Your assignment — Beginning with the line containing "To 10 Years." and ending with the last line, repeat the records exactly.

Data entries —

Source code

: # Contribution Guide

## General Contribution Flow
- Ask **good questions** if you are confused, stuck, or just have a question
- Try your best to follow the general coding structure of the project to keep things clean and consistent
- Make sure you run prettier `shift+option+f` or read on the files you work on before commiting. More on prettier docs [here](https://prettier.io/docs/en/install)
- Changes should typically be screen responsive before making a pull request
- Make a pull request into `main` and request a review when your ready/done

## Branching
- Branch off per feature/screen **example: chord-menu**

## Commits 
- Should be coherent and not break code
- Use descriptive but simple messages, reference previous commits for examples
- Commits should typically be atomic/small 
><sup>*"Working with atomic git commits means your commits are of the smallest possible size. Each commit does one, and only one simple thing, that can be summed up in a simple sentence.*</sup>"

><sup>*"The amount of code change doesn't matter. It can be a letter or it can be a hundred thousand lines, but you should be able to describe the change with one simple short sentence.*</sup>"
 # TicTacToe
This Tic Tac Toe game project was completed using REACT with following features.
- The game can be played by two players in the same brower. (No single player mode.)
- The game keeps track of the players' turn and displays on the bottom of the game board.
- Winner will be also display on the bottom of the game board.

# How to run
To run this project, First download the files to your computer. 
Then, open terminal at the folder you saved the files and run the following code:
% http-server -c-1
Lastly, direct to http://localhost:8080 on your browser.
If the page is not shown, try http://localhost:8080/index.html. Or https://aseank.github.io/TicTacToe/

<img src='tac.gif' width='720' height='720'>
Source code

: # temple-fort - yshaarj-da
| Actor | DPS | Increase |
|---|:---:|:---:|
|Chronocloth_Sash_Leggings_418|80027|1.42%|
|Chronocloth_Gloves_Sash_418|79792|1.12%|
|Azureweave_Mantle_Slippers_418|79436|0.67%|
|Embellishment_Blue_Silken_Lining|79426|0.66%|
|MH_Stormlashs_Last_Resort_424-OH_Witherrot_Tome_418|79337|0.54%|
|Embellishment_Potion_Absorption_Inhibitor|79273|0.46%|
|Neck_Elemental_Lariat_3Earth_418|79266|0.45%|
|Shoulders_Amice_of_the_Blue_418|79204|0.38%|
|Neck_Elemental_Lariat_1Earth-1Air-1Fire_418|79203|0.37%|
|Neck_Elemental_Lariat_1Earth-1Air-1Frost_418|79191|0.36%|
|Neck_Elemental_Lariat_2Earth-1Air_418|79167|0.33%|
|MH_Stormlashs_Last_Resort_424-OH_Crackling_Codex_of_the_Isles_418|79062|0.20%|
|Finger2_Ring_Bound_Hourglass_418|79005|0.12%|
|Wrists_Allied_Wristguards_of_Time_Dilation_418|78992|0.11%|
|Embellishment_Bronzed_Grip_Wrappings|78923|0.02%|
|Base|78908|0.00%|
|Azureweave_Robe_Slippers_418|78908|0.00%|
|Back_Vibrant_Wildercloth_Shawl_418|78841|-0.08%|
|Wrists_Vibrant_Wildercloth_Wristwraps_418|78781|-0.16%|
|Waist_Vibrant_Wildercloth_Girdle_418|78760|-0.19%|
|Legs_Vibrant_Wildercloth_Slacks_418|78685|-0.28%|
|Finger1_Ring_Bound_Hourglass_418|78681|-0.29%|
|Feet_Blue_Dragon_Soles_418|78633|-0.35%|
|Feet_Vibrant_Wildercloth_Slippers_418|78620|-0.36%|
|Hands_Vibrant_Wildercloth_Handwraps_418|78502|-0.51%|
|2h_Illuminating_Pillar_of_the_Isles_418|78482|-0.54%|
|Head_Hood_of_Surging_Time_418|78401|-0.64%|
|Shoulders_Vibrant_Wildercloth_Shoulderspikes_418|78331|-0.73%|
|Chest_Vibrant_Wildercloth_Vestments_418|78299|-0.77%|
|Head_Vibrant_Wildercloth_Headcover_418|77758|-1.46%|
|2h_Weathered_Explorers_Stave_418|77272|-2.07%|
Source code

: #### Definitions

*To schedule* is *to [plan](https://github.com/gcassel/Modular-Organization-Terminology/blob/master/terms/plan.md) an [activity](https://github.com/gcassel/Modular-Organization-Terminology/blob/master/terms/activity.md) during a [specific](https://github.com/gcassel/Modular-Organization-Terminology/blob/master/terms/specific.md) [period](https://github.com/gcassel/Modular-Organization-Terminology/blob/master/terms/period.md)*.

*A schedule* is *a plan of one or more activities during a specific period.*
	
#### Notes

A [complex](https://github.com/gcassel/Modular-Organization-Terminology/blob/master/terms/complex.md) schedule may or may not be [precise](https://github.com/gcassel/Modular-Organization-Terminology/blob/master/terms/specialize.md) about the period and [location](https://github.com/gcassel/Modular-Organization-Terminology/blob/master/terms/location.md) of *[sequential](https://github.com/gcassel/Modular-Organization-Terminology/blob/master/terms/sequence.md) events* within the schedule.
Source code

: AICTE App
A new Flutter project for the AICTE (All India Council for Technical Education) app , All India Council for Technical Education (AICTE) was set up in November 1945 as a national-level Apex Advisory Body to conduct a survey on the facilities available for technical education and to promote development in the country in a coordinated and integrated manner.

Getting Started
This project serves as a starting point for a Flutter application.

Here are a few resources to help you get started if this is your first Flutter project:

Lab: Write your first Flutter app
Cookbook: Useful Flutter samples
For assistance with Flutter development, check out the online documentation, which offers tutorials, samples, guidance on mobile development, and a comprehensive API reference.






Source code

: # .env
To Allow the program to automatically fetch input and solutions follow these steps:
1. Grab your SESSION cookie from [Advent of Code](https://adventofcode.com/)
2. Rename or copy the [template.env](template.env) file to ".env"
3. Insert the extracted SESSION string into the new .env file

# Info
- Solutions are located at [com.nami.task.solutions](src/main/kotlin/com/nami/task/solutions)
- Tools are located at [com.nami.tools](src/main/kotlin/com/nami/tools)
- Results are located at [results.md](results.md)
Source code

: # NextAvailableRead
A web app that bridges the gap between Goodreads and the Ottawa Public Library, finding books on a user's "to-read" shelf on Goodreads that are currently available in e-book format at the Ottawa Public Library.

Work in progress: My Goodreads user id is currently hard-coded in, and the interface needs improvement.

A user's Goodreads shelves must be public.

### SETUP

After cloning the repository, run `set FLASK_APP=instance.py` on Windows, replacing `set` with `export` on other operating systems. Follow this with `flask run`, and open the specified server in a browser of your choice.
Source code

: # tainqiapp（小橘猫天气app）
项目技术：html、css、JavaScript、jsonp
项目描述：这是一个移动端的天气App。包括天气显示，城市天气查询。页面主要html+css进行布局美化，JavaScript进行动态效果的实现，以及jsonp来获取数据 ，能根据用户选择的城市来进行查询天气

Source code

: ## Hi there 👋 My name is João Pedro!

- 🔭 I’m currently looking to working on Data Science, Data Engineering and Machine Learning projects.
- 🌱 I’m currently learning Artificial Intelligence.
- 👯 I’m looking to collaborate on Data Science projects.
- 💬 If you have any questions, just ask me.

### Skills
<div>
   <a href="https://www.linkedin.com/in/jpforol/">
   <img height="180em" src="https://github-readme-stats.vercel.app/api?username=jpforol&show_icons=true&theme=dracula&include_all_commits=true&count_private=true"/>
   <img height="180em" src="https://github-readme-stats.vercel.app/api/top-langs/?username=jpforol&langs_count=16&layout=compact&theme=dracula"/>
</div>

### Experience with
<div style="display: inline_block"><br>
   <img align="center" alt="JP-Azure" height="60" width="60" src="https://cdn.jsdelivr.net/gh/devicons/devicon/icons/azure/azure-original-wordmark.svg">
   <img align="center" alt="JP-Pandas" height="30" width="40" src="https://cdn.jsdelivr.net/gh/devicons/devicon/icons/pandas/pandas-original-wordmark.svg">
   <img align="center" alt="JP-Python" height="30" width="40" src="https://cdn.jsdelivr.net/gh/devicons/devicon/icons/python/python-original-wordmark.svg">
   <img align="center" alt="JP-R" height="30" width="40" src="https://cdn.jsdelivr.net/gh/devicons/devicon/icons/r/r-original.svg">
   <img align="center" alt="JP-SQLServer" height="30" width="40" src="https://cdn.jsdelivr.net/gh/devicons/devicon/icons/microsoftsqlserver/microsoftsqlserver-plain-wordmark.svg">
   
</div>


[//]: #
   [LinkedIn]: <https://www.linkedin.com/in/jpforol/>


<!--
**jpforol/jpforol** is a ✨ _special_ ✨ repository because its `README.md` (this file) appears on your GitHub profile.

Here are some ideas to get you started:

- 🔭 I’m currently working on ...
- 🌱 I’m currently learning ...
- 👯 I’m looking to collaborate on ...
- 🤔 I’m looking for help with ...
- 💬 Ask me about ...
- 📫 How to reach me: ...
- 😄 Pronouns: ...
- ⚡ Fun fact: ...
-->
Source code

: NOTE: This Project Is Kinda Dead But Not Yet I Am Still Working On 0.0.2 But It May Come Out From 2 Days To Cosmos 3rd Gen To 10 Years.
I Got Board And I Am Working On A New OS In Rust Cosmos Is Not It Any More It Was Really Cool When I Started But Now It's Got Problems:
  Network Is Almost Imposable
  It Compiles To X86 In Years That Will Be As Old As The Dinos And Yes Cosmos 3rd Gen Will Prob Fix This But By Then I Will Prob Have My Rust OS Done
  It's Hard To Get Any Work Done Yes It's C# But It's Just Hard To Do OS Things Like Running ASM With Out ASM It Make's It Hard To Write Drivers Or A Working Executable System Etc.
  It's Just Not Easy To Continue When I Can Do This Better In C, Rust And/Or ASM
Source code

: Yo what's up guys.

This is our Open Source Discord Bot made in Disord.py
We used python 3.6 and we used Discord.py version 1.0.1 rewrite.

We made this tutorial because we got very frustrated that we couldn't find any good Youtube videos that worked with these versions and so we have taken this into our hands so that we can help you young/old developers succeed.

Result of the exercise —
: NOTE: This Project Is Kinda Dead But Not Yet I Am Still Working On 0.0.2 But It May Come Out From 2 Days To Cosmos 3rd Gen To 10 Years.
I Got Board And I Am Working On A New OS In Rust Cosmos Is Not It Any More It Was Really Cool When I Started But Now It's Got Problems:
  Network Is Almost Imposable
  It Compiles To X86 In Years That Will Be As Old As The Dinos And Yes Cosmos 3rd Gen Will Prob Fix This But By Then I Will Prob Have My Rust OS Done
  It's Hard To Get Any Work Done Yes It's C# But It's Just Hard To Do OS Things Like Running ASM With Out ASM It Make's It Hard To Write Drivers Or A Working Executable System Etc.
  It's Just Not Easy To Continue When I Can Do This Better In C, Rust And/Or ASM
Source code

: Yo what's up guys.

This is our Open Source Discord Bot made in Disord.py
We used python 3.6 and we used Discord.py version 1.0.1 rewrite.

We made this tutorial because we got very frustrated that we couldn't find any good Youtube videos that worked with these versions and so we have taken this into our hands so that we can help you young/old developers succeed.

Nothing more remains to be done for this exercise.